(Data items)
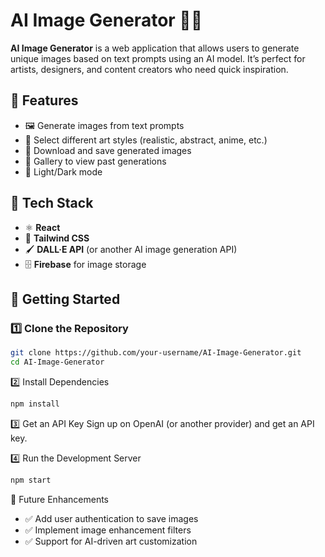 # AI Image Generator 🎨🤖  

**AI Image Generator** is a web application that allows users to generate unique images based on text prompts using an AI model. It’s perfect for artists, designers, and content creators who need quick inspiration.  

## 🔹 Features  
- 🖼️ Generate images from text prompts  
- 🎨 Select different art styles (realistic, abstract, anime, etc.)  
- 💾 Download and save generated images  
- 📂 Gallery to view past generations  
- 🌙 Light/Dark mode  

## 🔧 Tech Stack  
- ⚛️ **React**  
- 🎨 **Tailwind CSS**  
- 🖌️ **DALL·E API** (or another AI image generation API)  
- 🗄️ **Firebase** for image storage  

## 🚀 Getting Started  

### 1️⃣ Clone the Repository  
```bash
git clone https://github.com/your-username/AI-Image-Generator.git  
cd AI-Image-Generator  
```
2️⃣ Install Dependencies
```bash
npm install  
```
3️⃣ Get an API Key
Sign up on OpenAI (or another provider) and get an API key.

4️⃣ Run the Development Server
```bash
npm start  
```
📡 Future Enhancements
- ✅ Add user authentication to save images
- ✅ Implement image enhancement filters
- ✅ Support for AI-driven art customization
---
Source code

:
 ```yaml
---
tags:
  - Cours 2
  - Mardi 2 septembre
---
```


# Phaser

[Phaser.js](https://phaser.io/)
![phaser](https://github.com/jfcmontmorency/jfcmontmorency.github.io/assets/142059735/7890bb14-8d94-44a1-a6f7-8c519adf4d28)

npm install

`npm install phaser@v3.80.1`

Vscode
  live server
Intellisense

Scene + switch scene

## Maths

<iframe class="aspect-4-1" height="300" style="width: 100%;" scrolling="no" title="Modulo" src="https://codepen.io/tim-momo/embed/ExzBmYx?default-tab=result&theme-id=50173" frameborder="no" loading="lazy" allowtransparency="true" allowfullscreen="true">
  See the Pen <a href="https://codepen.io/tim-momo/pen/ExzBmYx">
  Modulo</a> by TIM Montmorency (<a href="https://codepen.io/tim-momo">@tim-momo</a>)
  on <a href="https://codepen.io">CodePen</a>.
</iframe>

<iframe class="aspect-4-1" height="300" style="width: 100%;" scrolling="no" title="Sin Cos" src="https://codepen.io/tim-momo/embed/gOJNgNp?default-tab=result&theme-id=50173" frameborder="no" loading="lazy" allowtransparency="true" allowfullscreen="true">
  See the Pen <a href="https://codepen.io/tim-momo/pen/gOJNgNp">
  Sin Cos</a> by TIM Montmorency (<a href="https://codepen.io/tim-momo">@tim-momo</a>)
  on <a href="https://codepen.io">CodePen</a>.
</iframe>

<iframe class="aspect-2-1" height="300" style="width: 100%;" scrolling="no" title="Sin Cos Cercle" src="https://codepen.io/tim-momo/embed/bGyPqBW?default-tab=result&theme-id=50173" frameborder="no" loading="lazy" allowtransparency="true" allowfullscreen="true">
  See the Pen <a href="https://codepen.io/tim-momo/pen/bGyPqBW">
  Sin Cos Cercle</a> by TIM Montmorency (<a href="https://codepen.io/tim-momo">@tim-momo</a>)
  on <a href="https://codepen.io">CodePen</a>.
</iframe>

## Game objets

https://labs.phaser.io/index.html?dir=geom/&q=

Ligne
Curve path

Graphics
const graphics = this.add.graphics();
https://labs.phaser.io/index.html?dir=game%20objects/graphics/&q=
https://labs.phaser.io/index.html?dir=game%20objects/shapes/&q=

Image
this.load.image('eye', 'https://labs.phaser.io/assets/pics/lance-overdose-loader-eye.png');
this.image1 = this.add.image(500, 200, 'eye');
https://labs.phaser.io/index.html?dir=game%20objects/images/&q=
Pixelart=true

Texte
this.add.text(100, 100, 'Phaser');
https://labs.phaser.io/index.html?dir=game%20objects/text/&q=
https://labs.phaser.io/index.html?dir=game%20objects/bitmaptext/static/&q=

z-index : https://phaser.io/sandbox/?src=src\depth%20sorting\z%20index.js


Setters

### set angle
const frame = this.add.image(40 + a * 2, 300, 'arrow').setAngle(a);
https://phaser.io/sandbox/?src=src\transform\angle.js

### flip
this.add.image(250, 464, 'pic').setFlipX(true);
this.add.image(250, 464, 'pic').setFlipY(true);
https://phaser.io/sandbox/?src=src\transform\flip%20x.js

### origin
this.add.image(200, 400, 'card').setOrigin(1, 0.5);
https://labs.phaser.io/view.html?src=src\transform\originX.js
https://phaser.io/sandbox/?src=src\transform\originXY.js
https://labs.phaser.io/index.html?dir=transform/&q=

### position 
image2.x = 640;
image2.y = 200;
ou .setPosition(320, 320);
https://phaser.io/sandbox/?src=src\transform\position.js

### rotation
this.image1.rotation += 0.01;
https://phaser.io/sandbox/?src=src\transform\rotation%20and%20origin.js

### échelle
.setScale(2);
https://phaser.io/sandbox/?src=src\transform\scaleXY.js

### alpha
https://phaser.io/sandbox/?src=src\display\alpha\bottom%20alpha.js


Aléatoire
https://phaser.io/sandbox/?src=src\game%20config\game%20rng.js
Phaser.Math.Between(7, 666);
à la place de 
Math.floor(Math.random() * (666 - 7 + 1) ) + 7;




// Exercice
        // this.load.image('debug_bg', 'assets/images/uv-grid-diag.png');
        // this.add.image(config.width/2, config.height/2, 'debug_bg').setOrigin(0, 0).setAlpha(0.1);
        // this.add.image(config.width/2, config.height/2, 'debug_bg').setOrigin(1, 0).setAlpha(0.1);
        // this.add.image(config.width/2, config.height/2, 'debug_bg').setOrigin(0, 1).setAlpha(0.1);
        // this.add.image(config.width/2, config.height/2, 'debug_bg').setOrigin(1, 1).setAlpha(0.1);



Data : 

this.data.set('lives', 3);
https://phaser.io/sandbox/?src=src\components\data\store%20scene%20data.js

■ **TASK REQUIREMENTS**
Pick out all lines from the data above in which the word "prompts" appears.

■ **ANSWER TO THIS EXERCISE**
**AI Image Generator** is a web application that allows users to generate unique images based on text prompts using an AI model. It’s perfect for artists, designers, and content creators who need quick inspiration.  
- 🖼️ Generate images from text prompts  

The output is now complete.